**Exercise directions**
If a line in the data holds "tBodyGyroMag", copy that line out in full.

(Beginning of Provided records)

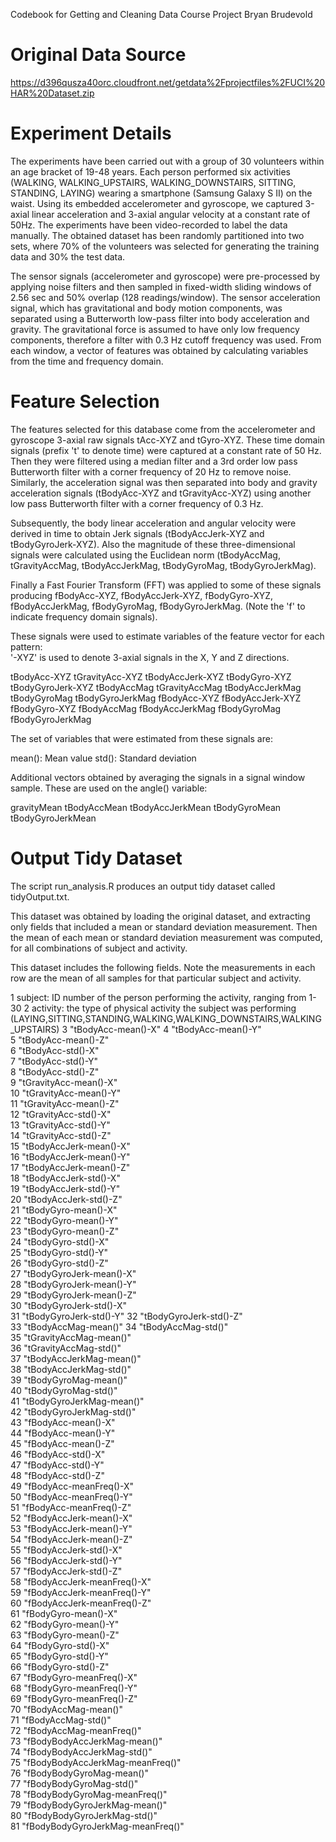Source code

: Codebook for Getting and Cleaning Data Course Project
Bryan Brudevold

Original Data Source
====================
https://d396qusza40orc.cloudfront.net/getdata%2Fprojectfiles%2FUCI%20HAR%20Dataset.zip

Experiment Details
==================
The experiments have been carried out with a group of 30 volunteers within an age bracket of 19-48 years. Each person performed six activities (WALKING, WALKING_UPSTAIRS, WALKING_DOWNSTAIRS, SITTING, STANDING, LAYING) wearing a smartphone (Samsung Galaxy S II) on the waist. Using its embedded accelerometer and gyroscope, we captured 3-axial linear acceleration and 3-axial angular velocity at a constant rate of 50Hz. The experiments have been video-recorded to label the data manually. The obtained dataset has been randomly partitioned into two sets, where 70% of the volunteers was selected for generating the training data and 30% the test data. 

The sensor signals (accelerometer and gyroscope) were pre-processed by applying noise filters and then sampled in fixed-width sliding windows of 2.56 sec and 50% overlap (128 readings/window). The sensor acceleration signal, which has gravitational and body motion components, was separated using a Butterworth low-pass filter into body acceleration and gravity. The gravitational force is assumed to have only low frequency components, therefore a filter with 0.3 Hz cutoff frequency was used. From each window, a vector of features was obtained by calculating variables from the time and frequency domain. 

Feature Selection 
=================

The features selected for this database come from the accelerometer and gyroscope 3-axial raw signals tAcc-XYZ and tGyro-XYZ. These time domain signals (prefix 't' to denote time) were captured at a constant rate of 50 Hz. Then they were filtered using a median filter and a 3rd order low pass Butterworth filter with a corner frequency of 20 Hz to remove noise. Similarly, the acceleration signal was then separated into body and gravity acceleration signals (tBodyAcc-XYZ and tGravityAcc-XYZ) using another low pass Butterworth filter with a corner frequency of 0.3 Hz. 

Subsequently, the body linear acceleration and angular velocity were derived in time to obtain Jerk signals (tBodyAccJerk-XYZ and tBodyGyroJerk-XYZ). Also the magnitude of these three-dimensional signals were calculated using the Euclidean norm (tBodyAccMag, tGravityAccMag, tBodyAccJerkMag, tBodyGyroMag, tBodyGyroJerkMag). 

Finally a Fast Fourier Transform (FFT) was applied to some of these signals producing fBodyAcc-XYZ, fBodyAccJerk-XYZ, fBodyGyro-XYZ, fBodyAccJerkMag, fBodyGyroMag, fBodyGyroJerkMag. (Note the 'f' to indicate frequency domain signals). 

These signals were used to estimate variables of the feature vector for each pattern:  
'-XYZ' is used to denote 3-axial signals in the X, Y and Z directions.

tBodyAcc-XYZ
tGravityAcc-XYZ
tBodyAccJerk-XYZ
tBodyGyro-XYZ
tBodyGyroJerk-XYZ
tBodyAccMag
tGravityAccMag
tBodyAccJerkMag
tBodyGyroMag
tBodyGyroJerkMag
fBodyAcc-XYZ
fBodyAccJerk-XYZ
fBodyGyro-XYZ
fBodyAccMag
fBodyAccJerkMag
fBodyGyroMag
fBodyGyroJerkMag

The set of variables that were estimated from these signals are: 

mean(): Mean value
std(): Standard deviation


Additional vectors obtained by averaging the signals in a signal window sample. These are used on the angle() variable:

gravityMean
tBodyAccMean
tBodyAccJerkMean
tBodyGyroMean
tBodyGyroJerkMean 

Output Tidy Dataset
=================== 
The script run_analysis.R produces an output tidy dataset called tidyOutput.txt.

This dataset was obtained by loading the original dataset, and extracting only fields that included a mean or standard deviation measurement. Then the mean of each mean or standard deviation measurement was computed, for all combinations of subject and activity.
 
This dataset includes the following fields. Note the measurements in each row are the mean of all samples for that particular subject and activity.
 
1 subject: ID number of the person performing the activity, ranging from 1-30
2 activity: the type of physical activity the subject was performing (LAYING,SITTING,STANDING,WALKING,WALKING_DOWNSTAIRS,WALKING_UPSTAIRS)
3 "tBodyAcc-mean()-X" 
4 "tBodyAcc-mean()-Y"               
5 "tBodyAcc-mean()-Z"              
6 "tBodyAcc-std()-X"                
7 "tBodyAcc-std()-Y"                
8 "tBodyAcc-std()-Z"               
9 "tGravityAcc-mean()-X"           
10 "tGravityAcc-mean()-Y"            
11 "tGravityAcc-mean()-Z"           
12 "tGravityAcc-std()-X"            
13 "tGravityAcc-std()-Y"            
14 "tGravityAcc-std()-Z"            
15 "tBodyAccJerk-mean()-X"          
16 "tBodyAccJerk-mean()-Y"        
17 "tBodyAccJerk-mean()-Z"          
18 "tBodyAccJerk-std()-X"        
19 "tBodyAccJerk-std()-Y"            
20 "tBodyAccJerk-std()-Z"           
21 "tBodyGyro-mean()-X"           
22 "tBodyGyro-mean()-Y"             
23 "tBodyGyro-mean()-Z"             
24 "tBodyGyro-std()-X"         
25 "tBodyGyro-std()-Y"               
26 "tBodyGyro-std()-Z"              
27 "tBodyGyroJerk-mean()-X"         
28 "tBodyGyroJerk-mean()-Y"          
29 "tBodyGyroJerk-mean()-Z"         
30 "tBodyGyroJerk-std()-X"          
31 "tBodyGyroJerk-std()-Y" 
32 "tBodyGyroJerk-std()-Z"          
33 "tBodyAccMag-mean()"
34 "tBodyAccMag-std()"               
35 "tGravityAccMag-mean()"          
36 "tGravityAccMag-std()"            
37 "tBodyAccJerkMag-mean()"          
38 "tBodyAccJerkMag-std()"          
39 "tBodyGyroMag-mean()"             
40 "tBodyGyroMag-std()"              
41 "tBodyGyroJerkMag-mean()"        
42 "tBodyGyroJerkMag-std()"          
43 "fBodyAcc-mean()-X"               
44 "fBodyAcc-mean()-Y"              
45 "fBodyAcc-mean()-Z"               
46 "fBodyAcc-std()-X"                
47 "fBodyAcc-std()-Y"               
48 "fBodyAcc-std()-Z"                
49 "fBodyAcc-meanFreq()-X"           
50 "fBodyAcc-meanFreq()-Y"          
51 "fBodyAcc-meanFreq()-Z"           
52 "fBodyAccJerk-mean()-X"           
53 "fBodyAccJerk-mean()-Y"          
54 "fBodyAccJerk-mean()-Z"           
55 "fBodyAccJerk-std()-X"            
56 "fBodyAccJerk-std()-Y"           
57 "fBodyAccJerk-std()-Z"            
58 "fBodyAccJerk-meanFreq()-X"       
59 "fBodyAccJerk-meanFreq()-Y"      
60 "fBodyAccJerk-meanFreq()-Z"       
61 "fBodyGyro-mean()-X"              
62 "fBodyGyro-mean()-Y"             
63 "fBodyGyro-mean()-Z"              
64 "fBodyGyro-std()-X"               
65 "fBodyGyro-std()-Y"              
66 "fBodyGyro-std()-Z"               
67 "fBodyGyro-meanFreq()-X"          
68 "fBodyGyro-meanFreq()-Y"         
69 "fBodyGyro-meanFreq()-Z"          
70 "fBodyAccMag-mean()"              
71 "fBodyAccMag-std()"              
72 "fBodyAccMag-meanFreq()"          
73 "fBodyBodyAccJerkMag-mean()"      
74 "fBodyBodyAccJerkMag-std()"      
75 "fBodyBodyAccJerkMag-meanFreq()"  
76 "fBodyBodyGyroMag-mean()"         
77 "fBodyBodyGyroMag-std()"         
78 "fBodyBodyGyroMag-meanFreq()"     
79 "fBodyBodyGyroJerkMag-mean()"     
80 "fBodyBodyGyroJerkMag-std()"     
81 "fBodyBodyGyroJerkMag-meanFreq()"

(End of Provided records)
(Beginning of Provided records)

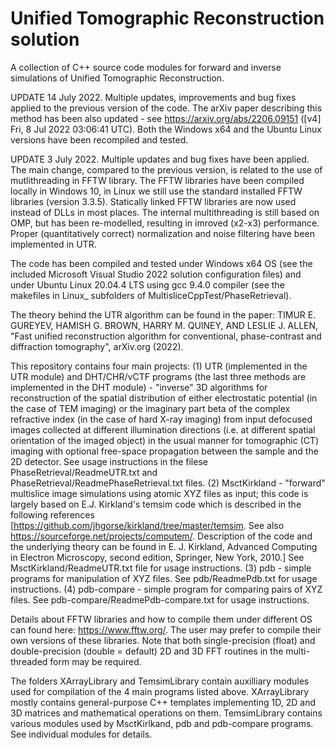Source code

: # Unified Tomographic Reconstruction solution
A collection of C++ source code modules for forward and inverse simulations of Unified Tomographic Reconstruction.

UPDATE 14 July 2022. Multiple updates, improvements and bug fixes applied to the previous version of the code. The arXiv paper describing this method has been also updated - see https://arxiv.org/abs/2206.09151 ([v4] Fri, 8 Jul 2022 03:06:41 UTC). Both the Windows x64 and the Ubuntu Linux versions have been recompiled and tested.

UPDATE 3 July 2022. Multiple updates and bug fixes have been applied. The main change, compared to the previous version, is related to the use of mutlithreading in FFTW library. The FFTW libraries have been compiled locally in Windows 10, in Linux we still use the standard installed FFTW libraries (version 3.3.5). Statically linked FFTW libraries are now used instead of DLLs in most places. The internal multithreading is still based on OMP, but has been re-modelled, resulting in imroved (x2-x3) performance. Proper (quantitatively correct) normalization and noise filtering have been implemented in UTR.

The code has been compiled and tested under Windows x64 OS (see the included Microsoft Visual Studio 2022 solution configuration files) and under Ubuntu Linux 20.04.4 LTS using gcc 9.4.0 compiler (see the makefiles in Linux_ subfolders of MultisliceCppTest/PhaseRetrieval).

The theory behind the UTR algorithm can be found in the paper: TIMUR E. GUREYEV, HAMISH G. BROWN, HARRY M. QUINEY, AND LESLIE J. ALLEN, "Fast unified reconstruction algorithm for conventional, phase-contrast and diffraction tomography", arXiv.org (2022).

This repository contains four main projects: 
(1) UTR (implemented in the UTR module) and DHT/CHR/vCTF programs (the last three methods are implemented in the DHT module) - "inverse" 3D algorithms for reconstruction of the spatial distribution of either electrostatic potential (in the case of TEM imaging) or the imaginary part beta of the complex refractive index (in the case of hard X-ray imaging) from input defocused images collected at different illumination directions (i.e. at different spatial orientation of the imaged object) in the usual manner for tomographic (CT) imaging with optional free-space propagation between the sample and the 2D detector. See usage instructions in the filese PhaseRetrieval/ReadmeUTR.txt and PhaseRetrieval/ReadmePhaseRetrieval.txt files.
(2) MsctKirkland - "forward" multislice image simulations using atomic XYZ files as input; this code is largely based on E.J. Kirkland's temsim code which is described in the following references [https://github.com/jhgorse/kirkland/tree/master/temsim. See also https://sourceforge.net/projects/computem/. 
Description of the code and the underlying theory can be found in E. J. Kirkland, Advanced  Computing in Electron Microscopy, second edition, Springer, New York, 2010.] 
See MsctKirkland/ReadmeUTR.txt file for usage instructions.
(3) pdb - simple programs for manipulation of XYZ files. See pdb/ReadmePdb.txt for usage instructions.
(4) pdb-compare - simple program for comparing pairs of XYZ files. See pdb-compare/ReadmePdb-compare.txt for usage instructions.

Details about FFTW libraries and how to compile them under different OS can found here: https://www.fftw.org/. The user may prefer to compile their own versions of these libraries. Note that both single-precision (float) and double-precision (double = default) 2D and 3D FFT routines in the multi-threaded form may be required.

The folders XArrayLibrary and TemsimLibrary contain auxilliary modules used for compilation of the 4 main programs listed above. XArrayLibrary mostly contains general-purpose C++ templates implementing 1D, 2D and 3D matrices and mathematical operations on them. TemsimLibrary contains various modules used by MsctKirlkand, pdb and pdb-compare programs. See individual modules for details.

(End of Provided records)
(Beginning of Provided records)

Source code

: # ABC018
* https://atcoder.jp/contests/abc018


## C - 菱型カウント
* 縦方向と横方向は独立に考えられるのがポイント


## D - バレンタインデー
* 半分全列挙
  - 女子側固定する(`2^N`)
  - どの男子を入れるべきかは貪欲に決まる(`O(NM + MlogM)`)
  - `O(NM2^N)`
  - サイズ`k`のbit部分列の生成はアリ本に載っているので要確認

(End of Provided records)

**Solution below**
Subsequently, the body linear acceleration and angular velocity were derived in time to obtain Jerk signals (tBodyAccJerk-XYZ and tBodyGyroJerk-XYZ). Also the magnitude of these three-dimensional signals were calculated using the Euclidean norm (tBodyAccMag, tGravityAccMag, tBodyAccJerkMag, tBodyGyroMag, tBodyGyroJerkMag). 
tBodyGyroMag
39 "tBodyGyroMag-mean()"             
40 "tBodyGyroMag-std()"              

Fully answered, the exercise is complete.